(Document images with source code)
━━━━

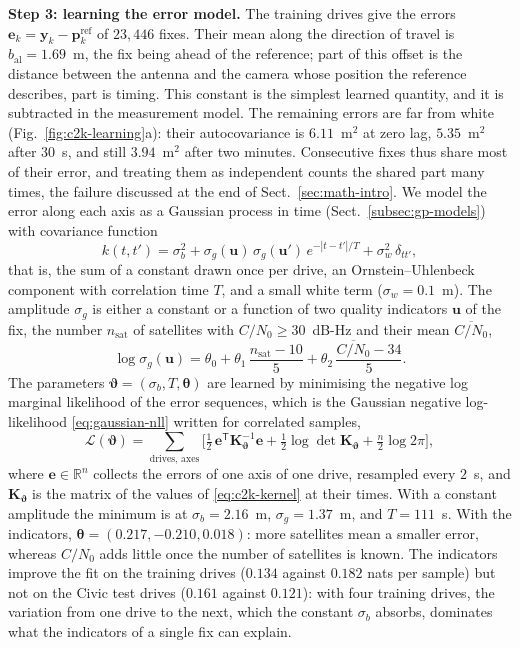 \textbf{Step 3: learning the error model.} The training drives give the errors $\mathbf{e}_k=\mathbf{y}_k-\mathbf{p}^{\mathrm{ref}}_k$ of $23{,}446$ fixes. Their mean along the direction of travel is $b_{\mathrm{al}}=1.69$~m, the fix being ahead of the reference; part of this offset is the distance between the antenna and the camera whose position the reference describes, part is timing. This constant is the simplest learned quantity, and it is subtracted in the measurement model. The remaining errors are far from white (Fig.~\ref{fig:c2k-learning}a): their autocovariance is $6.11$~m$^{2}$ at zero lag, $5.35$~m$^{2}$ after $30$~s, and still $3.94$~m$^{2}$ after two minutes. Consecutive fixes thus share most of their error, and treating them as independent counts the shared part many times, the failure discussed at the end of Sect.~\ref{sec:math-intro}. We model the error along each axis as a Gaussian process in time (Sect.~\ref{subsec:gp-models}) with covariance function
\begin{equation}
k(t,t')=\sigma_b^{2}+\sigma_g(\mathbf{u})\,\sigma_g(\mathbf{u}')\,e^{-|t-t'|/T}+\sigma_w^{2}\,\delta_{tt'},
\label{eq:c2k-kernel}
\end{equation}
that is, the sum of a constant drawn once per drive, an Ornstein--Uhlenbeck component with correlation time $T$, and a small white term ($\sigma_w=0.1$~m). The amplitude $\sigma_g$ is either a constant or a function of two quality indicators $\mathbf{u}$ of the fix, the number $n_{\mathrm{sat}}$ of satellites with $C/N_0\ge30$~dB-Hz and their mean $\overline{C/N_0}$,
\begin{equation}
\log\sigma_g(\mathbf{u})=\theta_0+\theta_1\,\frac{n_{\mathrm{sat}}-10}{5}+\theta_2\,\frac{\overline{C/N_0}-34}{5}.
\label{eq:c2k-features}
\end{equation}
The parameters $\boldsymbol{\vartheta}=(\sigma_b,T,\boldsymbol{\theta})$ are learned by minimising the negative log marginal likelihood of the error sequences, which is the Gaussian negative log-likelihood \eqref{eq:gaussian-nll} written for correlated samples,
\begin{equation}
\mathcal{L}(\boldsymbol{\vartheta})=\sum_{\text{drives, axes}}\Big[\tfrac12\,\mathbf{e}^{\mathsf T}\mathbf{K}_{\boldsymbol{\vartheta}}^{-1}\mathbf{e}+\tfrac12\log\det\mathbf{K}_{\boldsymbol{\vartheta}}+\tfrac{n}{2}\log 2\pi\Big],
\label{eq:c2k-marginal}
\end{equation}
where $\mathbf{e}\in\mathbb{R}^{n}$ collects the errors of one axis of one drive, resampled every $2$~s, and $\mathbf{K}_{\boldsymbol{\vartheta}}$ is the matrix of the values of \eqref{eq:c2k-kernel} at their times. With a constant amplitude the minimum is at $\sigma_b=2.16$~m, $\sigma_g=1.37$~m, and $T=111$~s. With the indicators, $\boldsymbol{\theta}=(0.217,-0.210,0.018)$: more satellites mean a smaller error, whereas $C/N_0$ adds little once the number of satellites is known. The indicators improve the fit on the training drives ($0.134$ against $0.182$ nats per sample) but not on the Civic test drives ($0.161$ against $0.121$): with four training drives, the variation from one drive to the next, which the constant $\sigma_b$ absorbs, dominates what the indicators of a single fix can explain.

━━━━

Show every line of the entries above where the word "label" occurs.

**RESULT OF THE EXERCISE**
\label{eq:c2k-kernel}
\label{eq:c2k-features}
\label{eq:c2k-marginal}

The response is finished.